### What to produce
Search for the word "Xirsys" in the entries. Each line that holds it should be copied.

### Records supplied

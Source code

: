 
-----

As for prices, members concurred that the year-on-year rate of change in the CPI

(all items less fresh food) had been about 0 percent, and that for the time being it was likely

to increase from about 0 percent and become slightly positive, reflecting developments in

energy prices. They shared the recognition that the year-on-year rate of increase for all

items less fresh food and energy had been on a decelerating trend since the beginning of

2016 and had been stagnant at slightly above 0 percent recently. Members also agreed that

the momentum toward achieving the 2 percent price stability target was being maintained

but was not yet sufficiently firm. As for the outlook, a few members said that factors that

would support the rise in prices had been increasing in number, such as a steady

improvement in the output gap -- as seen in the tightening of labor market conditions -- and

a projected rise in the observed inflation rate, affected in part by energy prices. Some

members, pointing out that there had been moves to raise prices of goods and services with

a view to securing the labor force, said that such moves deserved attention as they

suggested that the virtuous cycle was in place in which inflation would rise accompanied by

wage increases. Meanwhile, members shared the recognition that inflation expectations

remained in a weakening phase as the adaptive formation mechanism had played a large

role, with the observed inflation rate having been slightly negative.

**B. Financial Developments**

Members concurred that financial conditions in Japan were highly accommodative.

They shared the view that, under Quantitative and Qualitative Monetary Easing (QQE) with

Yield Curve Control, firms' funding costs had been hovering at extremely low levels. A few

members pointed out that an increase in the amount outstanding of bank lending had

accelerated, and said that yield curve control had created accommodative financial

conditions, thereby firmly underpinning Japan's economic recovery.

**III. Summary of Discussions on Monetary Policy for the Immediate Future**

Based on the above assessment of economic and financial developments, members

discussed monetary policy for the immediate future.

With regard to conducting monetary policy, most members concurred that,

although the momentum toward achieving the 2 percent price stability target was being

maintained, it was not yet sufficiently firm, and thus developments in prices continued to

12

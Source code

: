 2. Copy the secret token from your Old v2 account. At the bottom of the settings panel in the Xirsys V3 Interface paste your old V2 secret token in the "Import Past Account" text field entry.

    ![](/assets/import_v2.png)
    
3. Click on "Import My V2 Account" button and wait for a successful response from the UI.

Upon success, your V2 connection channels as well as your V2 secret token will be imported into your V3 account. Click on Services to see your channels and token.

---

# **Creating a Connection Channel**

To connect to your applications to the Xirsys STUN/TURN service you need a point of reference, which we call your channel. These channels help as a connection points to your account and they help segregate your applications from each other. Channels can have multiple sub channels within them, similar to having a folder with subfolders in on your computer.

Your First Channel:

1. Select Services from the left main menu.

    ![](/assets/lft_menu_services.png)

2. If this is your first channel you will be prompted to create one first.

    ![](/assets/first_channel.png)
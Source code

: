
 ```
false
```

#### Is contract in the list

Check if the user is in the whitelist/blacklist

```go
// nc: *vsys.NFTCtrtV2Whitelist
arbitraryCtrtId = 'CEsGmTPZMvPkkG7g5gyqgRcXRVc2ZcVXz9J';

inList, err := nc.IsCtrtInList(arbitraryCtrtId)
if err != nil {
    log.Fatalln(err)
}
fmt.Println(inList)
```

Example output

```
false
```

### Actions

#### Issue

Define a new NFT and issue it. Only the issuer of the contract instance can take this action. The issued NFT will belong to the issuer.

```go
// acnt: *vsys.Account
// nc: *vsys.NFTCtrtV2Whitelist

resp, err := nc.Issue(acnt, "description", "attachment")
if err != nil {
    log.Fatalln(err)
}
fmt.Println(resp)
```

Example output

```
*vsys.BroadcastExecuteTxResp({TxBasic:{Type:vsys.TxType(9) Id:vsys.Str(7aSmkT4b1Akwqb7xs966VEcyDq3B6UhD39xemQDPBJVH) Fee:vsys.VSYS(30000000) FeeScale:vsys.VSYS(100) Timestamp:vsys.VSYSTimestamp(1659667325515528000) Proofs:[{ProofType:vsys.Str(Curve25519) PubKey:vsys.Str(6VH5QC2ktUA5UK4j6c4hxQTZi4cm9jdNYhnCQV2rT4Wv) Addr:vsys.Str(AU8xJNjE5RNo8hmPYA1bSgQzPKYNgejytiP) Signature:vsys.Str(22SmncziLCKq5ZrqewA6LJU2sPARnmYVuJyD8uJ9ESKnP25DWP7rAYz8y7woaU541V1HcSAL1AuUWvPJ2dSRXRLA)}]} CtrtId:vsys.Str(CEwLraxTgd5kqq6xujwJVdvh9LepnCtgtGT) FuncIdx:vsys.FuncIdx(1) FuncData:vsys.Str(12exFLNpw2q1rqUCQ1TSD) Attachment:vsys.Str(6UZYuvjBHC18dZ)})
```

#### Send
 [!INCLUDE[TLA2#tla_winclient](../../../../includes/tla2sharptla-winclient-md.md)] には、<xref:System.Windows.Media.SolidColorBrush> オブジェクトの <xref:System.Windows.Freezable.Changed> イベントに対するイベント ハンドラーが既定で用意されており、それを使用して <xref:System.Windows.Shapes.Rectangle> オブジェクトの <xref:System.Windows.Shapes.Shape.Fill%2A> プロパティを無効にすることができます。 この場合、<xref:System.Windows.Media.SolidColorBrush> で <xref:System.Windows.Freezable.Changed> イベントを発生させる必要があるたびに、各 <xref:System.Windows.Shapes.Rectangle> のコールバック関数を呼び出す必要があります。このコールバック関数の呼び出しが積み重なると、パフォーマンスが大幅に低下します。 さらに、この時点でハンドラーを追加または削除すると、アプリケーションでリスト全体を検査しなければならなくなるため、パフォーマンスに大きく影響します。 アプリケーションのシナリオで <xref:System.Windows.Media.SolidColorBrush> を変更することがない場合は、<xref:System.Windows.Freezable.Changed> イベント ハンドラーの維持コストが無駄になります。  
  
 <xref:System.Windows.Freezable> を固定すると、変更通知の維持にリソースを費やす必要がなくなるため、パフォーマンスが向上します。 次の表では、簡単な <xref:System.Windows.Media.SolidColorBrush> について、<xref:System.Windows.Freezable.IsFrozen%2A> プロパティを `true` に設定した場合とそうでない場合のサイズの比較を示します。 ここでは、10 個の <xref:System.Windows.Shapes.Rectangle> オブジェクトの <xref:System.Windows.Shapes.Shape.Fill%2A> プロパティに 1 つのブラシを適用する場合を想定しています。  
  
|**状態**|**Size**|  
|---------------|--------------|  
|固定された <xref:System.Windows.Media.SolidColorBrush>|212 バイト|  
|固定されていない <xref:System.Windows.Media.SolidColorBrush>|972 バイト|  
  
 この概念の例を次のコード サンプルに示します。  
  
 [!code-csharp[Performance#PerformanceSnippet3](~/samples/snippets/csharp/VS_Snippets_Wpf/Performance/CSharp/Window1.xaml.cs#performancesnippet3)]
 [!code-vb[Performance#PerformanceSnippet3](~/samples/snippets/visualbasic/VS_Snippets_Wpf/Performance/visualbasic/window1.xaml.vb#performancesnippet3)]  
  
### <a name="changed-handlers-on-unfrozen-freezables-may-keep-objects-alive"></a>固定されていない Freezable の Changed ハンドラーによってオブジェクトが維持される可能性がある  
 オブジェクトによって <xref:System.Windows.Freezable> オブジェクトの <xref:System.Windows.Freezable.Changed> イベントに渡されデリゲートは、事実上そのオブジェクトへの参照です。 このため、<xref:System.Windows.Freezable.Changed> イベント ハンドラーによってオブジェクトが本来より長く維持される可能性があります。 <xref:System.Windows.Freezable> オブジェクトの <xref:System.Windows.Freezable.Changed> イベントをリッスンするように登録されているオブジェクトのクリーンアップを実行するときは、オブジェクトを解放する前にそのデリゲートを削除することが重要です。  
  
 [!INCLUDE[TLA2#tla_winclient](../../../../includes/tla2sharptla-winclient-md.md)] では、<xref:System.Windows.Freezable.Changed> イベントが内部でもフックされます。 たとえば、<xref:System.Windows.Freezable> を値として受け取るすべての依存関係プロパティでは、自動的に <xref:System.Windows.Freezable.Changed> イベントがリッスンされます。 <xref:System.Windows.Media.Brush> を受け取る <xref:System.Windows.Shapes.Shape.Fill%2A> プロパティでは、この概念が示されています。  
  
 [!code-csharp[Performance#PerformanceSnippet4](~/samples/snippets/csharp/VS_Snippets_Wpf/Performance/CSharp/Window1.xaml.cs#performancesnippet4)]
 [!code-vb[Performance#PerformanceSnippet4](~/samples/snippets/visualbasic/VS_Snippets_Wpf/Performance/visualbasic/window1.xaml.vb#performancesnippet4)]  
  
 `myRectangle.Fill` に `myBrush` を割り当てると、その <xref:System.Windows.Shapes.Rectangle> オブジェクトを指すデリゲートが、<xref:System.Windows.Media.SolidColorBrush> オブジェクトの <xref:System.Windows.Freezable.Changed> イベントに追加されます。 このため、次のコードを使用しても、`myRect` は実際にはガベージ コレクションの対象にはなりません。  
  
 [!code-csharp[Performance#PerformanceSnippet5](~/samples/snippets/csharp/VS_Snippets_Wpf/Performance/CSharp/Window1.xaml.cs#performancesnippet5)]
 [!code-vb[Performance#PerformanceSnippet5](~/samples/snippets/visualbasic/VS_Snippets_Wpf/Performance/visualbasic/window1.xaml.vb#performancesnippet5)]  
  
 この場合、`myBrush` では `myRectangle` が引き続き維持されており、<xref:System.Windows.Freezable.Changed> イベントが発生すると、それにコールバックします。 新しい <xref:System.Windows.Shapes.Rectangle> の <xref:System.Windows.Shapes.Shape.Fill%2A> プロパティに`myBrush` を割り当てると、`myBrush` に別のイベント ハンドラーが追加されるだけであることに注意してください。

### Reply to the exercise
: 2. Copy the secret token from your Old v2 account. At the bottom of the settings panel in the Xirsys V3 Interface paste your old V2 secret token in the "Import Past Account" text field entry.
To connect to your applications to the Xirsys STUN/TURN service you need a point of reference, which we call your channel. These channels help as a connection points to your account and they help segregate your applications from each other. Channels can have multiple sub channels within them, similar to having a folder with subfolders in on your computer.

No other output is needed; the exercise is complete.